Aucune loi ne définit ni ne règlemente les activités de lobbying en France. L’empreinte législative n’est pas non plus une pratique répandue au sein des institutions françaises.

Si des règles relatives au lobbying existent à l’Assemblée nationale et au Sénat, elles ne portent que sur une petite part des relations entre les représentants d’intérêts et les parlementaires. Plus important encore, le contrôle du respect effectif de ces règles est à suivre dans sa réalité (25% à l’Assemblée nationale et 6% au Sénat) et aucun mécanisme de saisine, pouvant être actionné par les citoyens, n’a été instauré.

En matière d’accès à l’information, une loi prévoit, depuis 1978, le droit d’accès aux documents administratifs, mais elle reste méconnue et mal appliquée. Cette loi ne s’applique par ailleurs pas aux documents législatifs et autres travaux parlementaires. Les sites de l’Assemblée nationale et du Sénat permettent néanmoins de suivre de plus en plus les travaux parlementaires (agendas des séances et des réunions des commissions, liste des amendements, comptes-rendus des débats, vidéos…). Un effort doit encore être fait pour publier ces informations dans un format ouvert, facilitant leur réutilisation, et en temps réel.

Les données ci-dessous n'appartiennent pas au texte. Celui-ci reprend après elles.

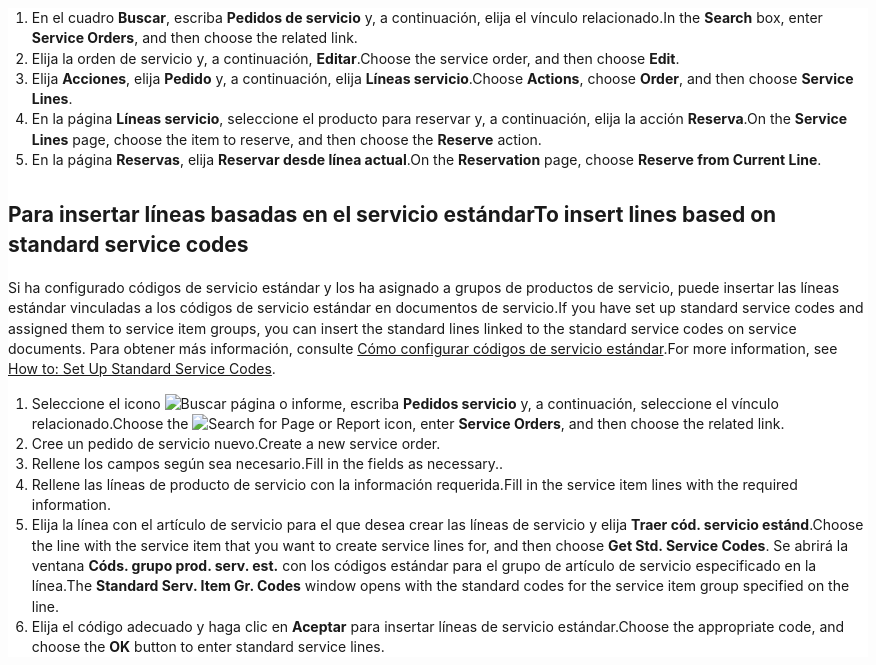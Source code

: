 1. <span data-ttu-id="219b1-153">En el cuadro **Buscar**, escriba **Pedidos de servicio** y, a continuación, elija el vínculo relacionado.</span><span class="sxs-lookup"><span data-stu-id="219b1-153">In the **Search** box, enter **Service Orders**, and then choose the related link.</span></span>  
2. <span data-ttu-id="219b1-154">Elija la orden de servicio y, a continuación, **Editar**.</span><span class="sxs-lookup"><span data-stu-id="219b1-154">Choose the service order, and then choose **Edit**.</span></span>  
3. <span data-ttu-id="219b1-155">Elija **Acciones**, elija **Pedido** y, a continuación, elija **Líneas servicio**.</span><span class="sxs-lookup"><span data-stu-id="219b1-155">Choose **Actions**, choose **Order**, and then choose **Service Lines**.</span></span>  
4. <span data-ttu-id="219b1-156">En la página **Líneas servicio**, seleccione el producto para reservar y, a continuación, elija la acción **Reserva**.</span><span class="sxs-lookup"><span data-stu-id="219b1-156">On the **Service Lines** page, choose the item to reserve, and then choose the **Reserve** action.</span></span>  
5. <span data-ttu-id="219b1-157">En la página **Reservas**, elija **Reservar desde línea actual**.</span><span class="sxs-lookup"><span data-stu-id="219b1-157">On the **Reservation** page, choose **Reserve from Current Line**.</span></span> 

## <a name="to-insert-lines-based-on-standard-service-codes"></a><span data-ttu-id="219b1-158">Para insertar líneas basadas en el servicio estándar</span><span class="sxs-lookup"><span data-stu-id="219b1-158">To insert lines based on standard service codes</span></span>  
<span data-ttu-id="219b1-159">Si ha configurado códigos de servicio estándar y los ha asignado a grupos de productos de servicio, puede insertar las líneas estándar vinculadas a los códigos de servicio estándar en documentos de servicio.</span><span class="sxs-lookup"><span data-stu-id="219b1-159">If you have set up standard service codes and assigned them to service item groups, you can insert the standard lines linked to the standard service codes on service documents.</span></span> <span data-ttu-id="219b1-160">Para obtener más información, consulte [Cómo configurar códigos de servicio estándar](service-how-setup-service-coding.md).</span><span class="sxs-lookup"><span data-stu-id="219b1-160">For more information, see [How to: Set Up Standard Service Codes](service-how-setup-service-coding.md).</span></span>   

1. <span data-ttu-id="219b1-161">Seleccione el icono ![Buscar página o informe](media/ui-search/search_small.png "icono Buscar página o informe"), escriba **Pedidos servicio** y, a continuación, seleccione el vínculo relacionado.</span><span class="sxs-lookup"><span data-stu-id="219b1-161">Choose the ![Search for Page or Report](media/ui-search/search_small.png "Search for Page or Report icon") icon, enter **Service Orders**, and then choose the related link.</span></span>  
2. <span data-ttu-id="219b1-162">Cree un pedido de servicio nuevo.</span><span class="sxs-lookup"><span data-stu-id="219b1-162">Create a new service order.</span></span>  
3. <span data-ttu-id="219b1-163">Rellene los campos según sea necesario.</span><span class="sxs-lookup"><span data-stu-id="219b1-163">Fill in the fields as necessary..</span></span>  
4. <span data-ttu-id="219b1-164">Rellene las líneas de producto de servicio con la información requerida.</span><span class="sxs-lookup"><span data-stu-id="219b1-164">Fill in the service item lines with the required information.</span></span>  
5. <span data-ttu-id="219b1-165">Elija la línea con el artículo de servicio para el que desea crear las líneas de servicio y elija **Traer cód. servicio estánd**.</span><span class="sxs-lookup"><span data-stu-id="219b1-165">Choose the line with the service item that you want to create service lines for, and then choose **Get Std. Service Codes**.</span></span> <span data-ttu-id="219b1-166">Se abrirá la ventana **Códs. grupo prod. serv. est.** con los códigos estándar para el grupo de artículo de servicio especificado en la línea.</span><span class="sxs-lookup"><span data-stu-id="219b1-166">The **Standard Serv. Item Gr. Codes** window opens with the standard codes for the service item group specified on the line.</span></span>  
6. <span data-ttu-id="219b1-167">Elija el código adecuado y haga clic en **Aceptar** para insertar líneas de servicio estándar.</span><span class="sxs-lookup"><span data-stu-id="219b1-167">Choose the appropriate code, and choose the **OK** button to enter standard service lines.</span></span>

Les parlementaires ne sont visés par aucune règle d’après-mandat. Ils peuvent même continuer à exercer des activités de conseil (et donc de lobbying) pendant leur mandat  à partir du moment où ils les exerçaient avant le début de leur mandat  ou, par exemple, à devenir avocat d’affaires pendant leur mandat. Pour les autres responsables publics en revanche, il existe un cadre régissant le passage des agents publics dans le secteur privé. La législation sur la prise illégale d’intérêts prévoit ainsi un délai de trois ans entre la fin d’une fonction publique et le passage dans une entreprise que la personne avait, auparavant, la charge de surveiller ou de contrôler. Cette interdiction s’applique à tous les agents publics dont les conseillers des cabinets ministériels et de l’Élysée et, depuis la loi sur la transparence, aux membres du gouvernement et aux principaux exécutifs locaux. Cependant, dans la pratique, elle n’est pas toujours respectée, son application étant relativement complexe.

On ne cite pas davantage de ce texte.